For some reason, your simulated results don’t match what the experimental energy source engineers expected. Apparently, the pocket dimension actually has four spatial dimensions, not three.

The pocket dimension contains an infinite 4-dimensional grid. At every integer 4-dimensional coordinate (x,y,z,w), there exists a single cube (really, a hypercube) which is still either active or inactive.

Each cube only ever considers its neighbors: any of the 80 other cubes where any of their coordinates differ by at most 1. For example, given the cube at x=1,y=2,z=3,w=4, its neighbors include the cube at x=2,y=2,z=3,w=3, the cube at x=0,y=2,z=3,w=4, and so on.

The initial state of the pocket dimension still consists of a small flat region of cubes. Furthermore, the same rules for cycle updating still apply: during each cycle, consider the number of active neighbors of each cube.

For example, consider the same initial state as in the example above. Even though the pocket dimension is 4-dimensional, this initial state represents a small 2-dimensional slice of it. (In particular, this initial state defines a 3x3x1x1 region of the 4-dimensional space.)
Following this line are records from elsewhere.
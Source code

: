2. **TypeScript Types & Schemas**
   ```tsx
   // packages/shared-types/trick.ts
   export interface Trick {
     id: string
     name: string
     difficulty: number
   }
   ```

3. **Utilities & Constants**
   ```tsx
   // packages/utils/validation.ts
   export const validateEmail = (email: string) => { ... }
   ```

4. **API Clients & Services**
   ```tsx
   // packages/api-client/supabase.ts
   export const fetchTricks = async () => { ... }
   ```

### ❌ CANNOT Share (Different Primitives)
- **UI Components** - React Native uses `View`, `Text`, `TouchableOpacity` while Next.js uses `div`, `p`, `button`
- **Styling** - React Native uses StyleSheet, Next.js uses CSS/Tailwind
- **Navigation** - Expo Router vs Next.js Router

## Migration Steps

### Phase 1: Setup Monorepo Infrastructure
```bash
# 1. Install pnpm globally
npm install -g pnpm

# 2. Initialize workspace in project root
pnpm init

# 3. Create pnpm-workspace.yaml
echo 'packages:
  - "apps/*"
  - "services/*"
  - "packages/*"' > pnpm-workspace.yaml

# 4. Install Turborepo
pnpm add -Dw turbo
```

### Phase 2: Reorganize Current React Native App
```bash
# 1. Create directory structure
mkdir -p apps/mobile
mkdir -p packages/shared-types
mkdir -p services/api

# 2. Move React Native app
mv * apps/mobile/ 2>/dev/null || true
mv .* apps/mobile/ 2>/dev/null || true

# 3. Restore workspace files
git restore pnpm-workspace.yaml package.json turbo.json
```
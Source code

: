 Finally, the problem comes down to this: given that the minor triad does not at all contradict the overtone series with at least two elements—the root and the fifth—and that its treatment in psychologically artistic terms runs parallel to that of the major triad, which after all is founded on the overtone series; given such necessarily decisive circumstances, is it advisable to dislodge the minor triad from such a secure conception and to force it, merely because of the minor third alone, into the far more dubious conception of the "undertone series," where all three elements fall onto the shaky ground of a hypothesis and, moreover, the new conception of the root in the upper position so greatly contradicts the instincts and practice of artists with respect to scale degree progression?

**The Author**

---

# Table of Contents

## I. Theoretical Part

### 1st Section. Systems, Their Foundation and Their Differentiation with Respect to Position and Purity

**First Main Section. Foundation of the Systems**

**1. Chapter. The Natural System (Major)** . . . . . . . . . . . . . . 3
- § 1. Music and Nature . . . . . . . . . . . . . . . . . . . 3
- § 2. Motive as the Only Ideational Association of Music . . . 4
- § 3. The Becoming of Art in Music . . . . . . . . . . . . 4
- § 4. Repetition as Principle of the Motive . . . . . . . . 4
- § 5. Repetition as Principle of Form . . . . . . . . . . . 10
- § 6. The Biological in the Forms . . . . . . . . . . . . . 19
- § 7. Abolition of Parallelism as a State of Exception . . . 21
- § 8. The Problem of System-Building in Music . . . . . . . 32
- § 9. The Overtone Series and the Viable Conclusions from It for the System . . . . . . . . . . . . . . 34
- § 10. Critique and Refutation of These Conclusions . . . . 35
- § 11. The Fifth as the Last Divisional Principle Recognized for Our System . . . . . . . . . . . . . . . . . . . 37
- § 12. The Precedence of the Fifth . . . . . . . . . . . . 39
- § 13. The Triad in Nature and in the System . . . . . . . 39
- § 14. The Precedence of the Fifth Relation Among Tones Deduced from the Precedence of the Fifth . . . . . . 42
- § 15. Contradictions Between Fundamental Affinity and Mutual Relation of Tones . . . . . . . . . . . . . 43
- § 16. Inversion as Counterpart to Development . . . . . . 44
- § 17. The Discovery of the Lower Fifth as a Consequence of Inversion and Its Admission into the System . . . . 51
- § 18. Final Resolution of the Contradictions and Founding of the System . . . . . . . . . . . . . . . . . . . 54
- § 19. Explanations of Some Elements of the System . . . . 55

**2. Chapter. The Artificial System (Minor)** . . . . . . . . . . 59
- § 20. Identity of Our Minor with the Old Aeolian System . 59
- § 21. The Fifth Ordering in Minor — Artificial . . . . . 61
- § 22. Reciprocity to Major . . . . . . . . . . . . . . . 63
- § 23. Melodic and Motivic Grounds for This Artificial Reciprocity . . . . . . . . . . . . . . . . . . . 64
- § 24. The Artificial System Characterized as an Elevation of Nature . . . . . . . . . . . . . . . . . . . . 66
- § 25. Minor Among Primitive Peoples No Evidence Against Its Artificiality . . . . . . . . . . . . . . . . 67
Simulating a few cycles from this initial state produces the following configurations, where the result of each cycle is shown layer-by-layer at each given z and w coordinate:

Before any cycles:

z=0, w=0
.#.
..#
###


After 1 cycle:

z=-1, w=-1
#..
..#
.#.

z=0, w=-1
#..
..#
.#.

z=1, w=-1
#..
..#
.#.

z=-1, w=0
#..
..#
.#.

z=0, w=0
#.#
.##
.#.

z=1, w=0
#..
..#
.#.

z=-1, w=1
#..
..#
.#.

z=0, w=1
#..
..#
.#.

z=1, w=1
#..
..#
.#.


After 2 cycles:

z=-2, w=-2
.....
.....
..#..
.....
.....

z=-1, w=-2
.....
.....
.....
.....
.....

z=0, w=-2
###..
##.##
#...#
.#..#
.###.

z=1, w=-2
.....
.....
.....
.....
.....

z=2, w=-2
.....
.....
..#..
.....
.....

z=-2, w=-1
.....
.....
.....
.....
.....

z=-1, w=-1
.....
.....
.....
.....
.....

z=0, w=-1
.....
.....
.....
.....
.....

z=1, w=-1
.....
.....
.....
.....
.....

z=2, w=-1
.....
.....
.....
.....
.....

z=-2, w=0
###..
##.##
#...#
.#..#
.###.

z=-1, w=0
.....
.....
.....
.....
.....

z=0, w=0
.....
.....
.....
.....
.....

z=1, w=0
.....
.....
.....
.....
.....

z=2, w=0
###..
##.##
#...#
.#..#
.###.

z=-2, w=1
.....
.....
.....
.....
.....

z=-1, w=1
.....
.....
.....
.....
.....

z=0, w=1
.....
.....
.....
.....
.....

z=1, w=1
.....
.....
.....
.....
.....

z=2, w=1
.....
.....
.....
.....
.....

z=-2, w=2
.....
.....
..#..
.....
.....

z=-1, w=2
.....
.....
.....
.....
.....

z=0, w=2
###..
##.##
#...#
.#..#
.###.

z=1, w=2
.....
.....
.....
.....
.....

z=2, w=2
.....
.....
..#..
.....
.....

After the full six-cycle boot process completes, 848 cubes are left in the active state.

Assignment

Starting with your given initial configuration, simulate \(n\) cycles in a 4-dimensional space. How many cubes are left in the active state after \(n\) cycles? Determine this in the following way:

• Write a function activeCubes that takes two arguments: i) the pathname (String) of a text file containing the initial state of a pocket dimension and ii) a number \(n \in \mathbb{N}\) (Int). The function must return how many cubes (Int) are left in the active state after \(n\) cycles.

Example

In this interactive session we assume the text file cubes.txt¹ to be located in the current directory.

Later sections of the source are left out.